Not surprisingly — Freud's experts know this! —, the chaise longue is still today a key piece of furniture in psychoanalysis studies, and not only for hypnosis, a technique already very popular at the end of the 19th century, which was carried out by making patients lie down on a special bed or chaise longue in order to relax better. if in this specific case a soft padding was preferred, over time the chaise longues have been made in the most disparate materials and styles; just think of the Lockheed Lounge, signed by Australian designer Marc Newson: made of aluminum and fiberglass, it is currently the most expensive chaise longue in the world, having been sold for 3.7 million dollars in a 2015 auction! To see it "in action", check out Madonna's video for her single Rain, a true 90s cult.
 
Since its origins, the chaise longue has represented an innovative type of furniture, remaining a staple of trendy interiors. This type of seat entered the glossary of design as early as the ancient Greeks, in the form of an elongated chair, used by philosophers for their lessons: it was called “longa”, hence the Italian term “cislonga”. However, it is commonly called by its French name chaise longue, also because it was in France, in the 18th century, that it became fashionable in its Louis XV specimens, which exhibited elegant elaborate wooden structures, backrest and armrests.

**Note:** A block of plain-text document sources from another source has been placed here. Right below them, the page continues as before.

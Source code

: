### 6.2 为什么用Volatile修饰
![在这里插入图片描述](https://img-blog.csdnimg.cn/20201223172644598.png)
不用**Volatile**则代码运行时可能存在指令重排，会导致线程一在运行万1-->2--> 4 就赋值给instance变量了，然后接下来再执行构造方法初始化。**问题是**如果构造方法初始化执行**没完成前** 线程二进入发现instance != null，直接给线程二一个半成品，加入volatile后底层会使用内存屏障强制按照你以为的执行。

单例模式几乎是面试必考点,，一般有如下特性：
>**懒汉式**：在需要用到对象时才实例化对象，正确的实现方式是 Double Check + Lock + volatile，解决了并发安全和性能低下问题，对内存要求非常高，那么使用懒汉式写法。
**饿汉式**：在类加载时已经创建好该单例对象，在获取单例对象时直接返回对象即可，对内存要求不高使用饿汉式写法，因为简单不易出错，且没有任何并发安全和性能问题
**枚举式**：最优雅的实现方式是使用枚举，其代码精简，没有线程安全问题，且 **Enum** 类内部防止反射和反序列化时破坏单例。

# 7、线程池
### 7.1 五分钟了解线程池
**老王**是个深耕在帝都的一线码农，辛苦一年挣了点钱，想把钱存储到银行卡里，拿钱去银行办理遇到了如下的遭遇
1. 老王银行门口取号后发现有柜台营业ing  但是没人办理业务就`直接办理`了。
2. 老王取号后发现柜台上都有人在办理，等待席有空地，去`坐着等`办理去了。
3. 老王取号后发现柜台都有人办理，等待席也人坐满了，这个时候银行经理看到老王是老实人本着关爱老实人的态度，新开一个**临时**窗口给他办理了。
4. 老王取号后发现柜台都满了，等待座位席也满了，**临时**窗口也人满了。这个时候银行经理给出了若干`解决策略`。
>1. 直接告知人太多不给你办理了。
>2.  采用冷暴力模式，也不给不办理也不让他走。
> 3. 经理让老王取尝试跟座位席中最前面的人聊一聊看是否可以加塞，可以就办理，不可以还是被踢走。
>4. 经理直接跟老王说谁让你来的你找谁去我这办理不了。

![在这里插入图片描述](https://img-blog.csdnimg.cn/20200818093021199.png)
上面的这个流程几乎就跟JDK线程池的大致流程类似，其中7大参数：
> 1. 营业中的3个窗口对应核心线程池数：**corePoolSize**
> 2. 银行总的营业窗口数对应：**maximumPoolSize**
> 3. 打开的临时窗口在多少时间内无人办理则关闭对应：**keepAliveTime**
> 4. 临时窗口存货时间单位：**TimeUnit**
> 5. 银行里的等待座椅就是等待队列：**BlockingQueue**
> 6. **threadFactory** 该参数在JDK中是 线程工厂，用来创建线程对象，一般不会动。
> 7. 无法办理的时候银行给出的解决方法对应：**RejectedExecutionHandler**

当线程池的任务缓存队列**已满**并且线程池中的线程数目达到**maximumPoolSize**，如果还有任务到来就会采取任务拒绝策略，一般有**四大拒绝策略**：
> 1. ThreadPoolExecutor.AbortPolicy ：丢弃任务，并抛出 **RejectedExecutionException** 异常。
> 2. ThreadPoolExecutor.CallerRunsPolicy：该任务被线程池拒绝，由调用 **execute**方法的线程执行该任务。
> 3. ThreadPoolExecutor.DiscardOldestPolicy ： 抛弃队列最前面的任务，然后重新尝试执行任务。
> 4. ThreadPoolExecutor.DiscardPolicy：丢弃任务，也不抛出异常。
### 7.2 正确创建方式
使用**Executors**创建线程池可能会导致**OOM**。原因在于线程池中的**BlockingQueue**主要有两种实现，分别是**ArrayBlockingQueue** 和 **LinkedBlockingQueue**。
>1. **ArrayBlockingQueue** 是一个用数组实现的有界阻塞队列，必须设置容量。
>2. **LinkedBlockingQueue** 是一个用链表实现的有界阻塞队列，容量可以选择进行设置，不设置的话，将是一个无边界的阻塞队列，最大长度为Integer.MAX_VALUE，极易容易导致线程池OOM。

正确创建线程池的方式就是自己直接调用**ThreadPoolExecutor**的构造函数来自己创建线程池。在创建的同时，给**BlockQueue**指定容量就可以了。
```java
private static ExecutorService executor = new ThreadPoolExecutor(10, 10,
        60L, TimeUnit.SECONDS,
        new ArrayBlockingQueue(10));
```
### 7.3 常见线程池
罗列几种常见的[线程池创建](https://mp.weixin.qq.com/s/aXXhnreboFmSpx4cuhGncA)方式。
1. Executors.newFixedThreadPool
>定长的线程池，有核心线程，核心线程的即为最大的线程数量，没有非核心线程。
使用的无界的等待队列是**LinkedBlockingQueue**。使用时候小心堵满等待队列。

The evolution of this structure took place in the neoclassical period (Louis XVI), where the armrests began to disappear and the chaise longue got closer and closer to the 20th century types, made in multiple materials and kinds of padding, and which reached peaks of originality in their forms, as in the case of the rare Ravi Sing's chaise longue, designed in the 90s and based on a single, sinuous piece of fiberglass and copper.
 
In addition to its versatility, there is another value the chaise longue took on in the 20th century, which is its being a potential symbol of the professional affirmation of many long underestimated women designers. At the end of the 20s, French designer Charlotte Perriand (1903-1999), a style icon, and today recognized as a star of the global vintage market, applied for a job at Le Corbusier's studio at the age of 24. The hasty reply she got was "We don't embroider cushions here". Shortly thereafter, Le Corbusier was stunned by a series of aluminum, glass and leather furniture reinvented as a bar and displayed at the 1927 Salon d'Automne exhibition in Paris. The author, who had originally designed them for her own apartment, was Charlotte Perriand, who at that point was hired by the studio, giving rise to the legendary ten-year collaboration with Le Corbusier and his cousin Pierre Jeanneret. The rest is history: a partnership that culminated in the creation of a group of iconic pieces, just like the LC4 chaise longue produced by Cassina since 1965: extremely sought-after in the vintage market, this timeles piece was originally called B306 and had been produced by Thonet from the 30s.